### Exercise objective:
Search the entries for the word "mathlarger". Copy every line where it turns up.

Plain-text document sources:
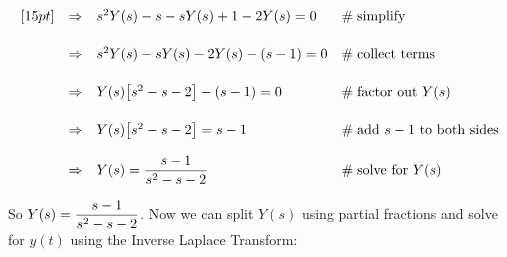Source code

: \documentclass{article}
\theoremstyle{definition}
\begin{document}
\begin{equation*}
\begin{array}{lllll}
[15pt]
&\Rightarrow&  s^2 Y(s) -s  - sY(s) + 1 -2 Y(s)                                                                                      = 0             &\mathrel{\#} \text{simplify}                                                                                                                 \\
[15pt]          
&\Rightarrow&  s^2 Y(s) - s Y(s) - 2 Y(s) - (s - 1)                                                                                   = 0             &\mathrel{\#} \text{collect terms}                                                                                                         \\
[15pt]
&\Rightarrow&  Y(s) \big [s^2- s - 2 \big] - (s - 1)                                                                                   = 0             &\mathrel{\#} \text{factor out $Y(s)$}                                                                                                   \\
[15pt]
&\Rightarrow&  Y(s) \big [s^2- s - 2 \big]                                                                                               = s - 1         &\mathrel{\#} \text{add $s - 1$ to both sides}                                                                                      \\
[12pt]
&\Rightarrow&  Y(s) = \mathlarger{\frac{s - 1}{s^2 -s -2}}  &\mathrel{\#} \text{solve for $Y(s)$}
\end{array}
\end{equation*}

\bigskip
\noindent
So $Y(s) = \mathlarger{\frac{s - 1}{s^2 -s -2}}$. Now we can split $Y(s)$ using partial fractions and solve for $y(t)$ using the Inverse Laplace Transform:
\end{document}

### Answer to the exercise:
&\Rightarrow&  Y(s) = \mathlarger{\frac{s - 1}{s^2 -s -2}}  &\mathrel{\#} \text{solve for $Y(s)$}
So $Y(s) = \mathlarger{\frac{s - 1}{s^2 -s -2}}$. Now we can split $Y(s)$ using partial fractions and solve for $y(t)$ using the Inverse Laplace Transform:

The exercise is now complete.